Menne, M. J., C. N. Williams, B.E. Gleason, J. J Rennie, and J. H. Lawrimore, 2018: The Global Historical Climatology Network Monthly Temperature Dataset, Version 4. J. Climate, in press. doi:10.1175/JCLI-D-18-0094.1.
GHCNm v4 uses the same set of quality control (QC) algorithms applied to v3 with some additions. The checks and associated flags are shown in Table 1. Further details regarding the quality control checks are available in the version 4 Algorithm Theoretical Basis Document.
|Table 1. Quality Assurance Checks Applied to GHCNm Version 4 Temperatures|
|Data Problem||Description of Check|
|Inter-Station Duplicate Check (E Flag)||Identifies a station’s monthly values when they are duplicated in any year of another station’s data (annual data must have at least 3 years of data and at least 12 values within 0.015 deg C|
|Consecutive Month Duplicate Check (W Flag)||Used to identify duplicate retransmission and mislabeling of previous month's temperature for current month.
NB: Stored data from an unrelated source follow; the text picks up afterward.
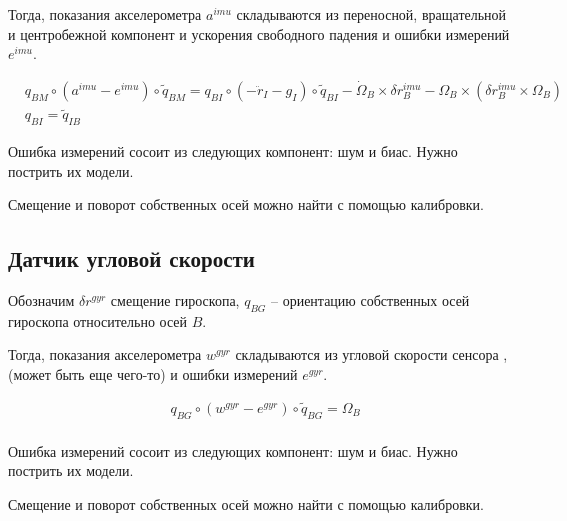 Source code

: \documentclass[a4paper,12pt]{article}
\begin{document}
Тогда, показания акселерометра $a^{imu}$ складываются из переносной, вращательной и центробежной компонент и ускорения свободного падения и ошибки измерений $e^{imu}$.

\begin{align*} 
&q_{BM} \circ (a^{imu} - e^{imu}) \circ \tilde{q}_{BM} = 
{q}_{BI} \circ (-\ddot{r}_{I} - g_I) \circ \tilde{q}_{BI}
 - {\dot{\Omega}_B \times \delta r^{imu}_B} - \Omega_B \times (\delta r^{imu}_B \times \Omega_B)
\\
&q_{BI} = \tilde{q}_{IB}
\end{align*}

Ошибка измерений сосоит из следующих компонент: шум и биас. Нужно пострить их модели.

Смещение и поворот собственных осей можно найти с помощью калибровки.

\subsection{Датчик угловой скорости}
Обозначим $\delta r^{\textit{gyr}}$ смещение гироскопа,  $q_{BG}$ -- ориентацию собственных осей гироскопа относительно осей $B$.

Тогда, показания акселерометра $w^{\textit{gyr}}$ складываются из угловой скорости сенсора , (может быть еще чего-то) и ошибки измерений $e^{\textit{gyr}}$.

\begin{align*} 
&q_{BG} \circ (w^{\textit{gyr}} - e^{\textit{gyr}}) \circ \tilde{q}_{BG} = 
\Omega_B
\\
\end{align*}

Ошибка измерений сосоит из следующих компонент: шум и биас. Нужно пострить их модели.

Смещение и поворот собственных осей можно найти с помощью калибровки.
\end{document}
Occurs in GTS transmitted CLIMAT bulletins|
|Series Duplication (D Flag)||Identifies duplication of data between years within the same station record|
|World Record Extremes Check (R Flag)||Identifies temperatures that fall outside the range of the highest and lowest monthly mean maximum and minimum temperature values|
|Isolated Value(s) (L Flag)||Identifies single data months or small clusters of data that are isolated in time. A single datum, or a cluster, of consecutively spaced data (up to three consecutive months) is examined to see if the time period before and after the data (or cluster) contain 18 consecutive months of missing data, or more, both before and after the datum (or cluster)|
|Streak Check (K Flag)||Identifies runs of the same value (non-missing) in five or more consecutive months|
|Climatological Outlier (O Flag)||Identifies temperatures that exceed their respective climatological bi-weight means for the corresponding station and calendar month by at least five bi-weight standard deviations|
|Spatial Inconsistency 1 (S Flag)|
Any value found to be between 2.5 and 5.0 bi-weight standard deviations from the bi-weight mean is more closely scrutinized by examining the 5 closest neighbors (not to exceed 500.0 km) and determining their associated distribution of respective z-scores. At least one of the neighbor stations must have a z score with the same sign as the target and its z-score must be greater than or equal to the z–score listed in column B (below), where column B is expressed as a function of the target z-score ranges (column A)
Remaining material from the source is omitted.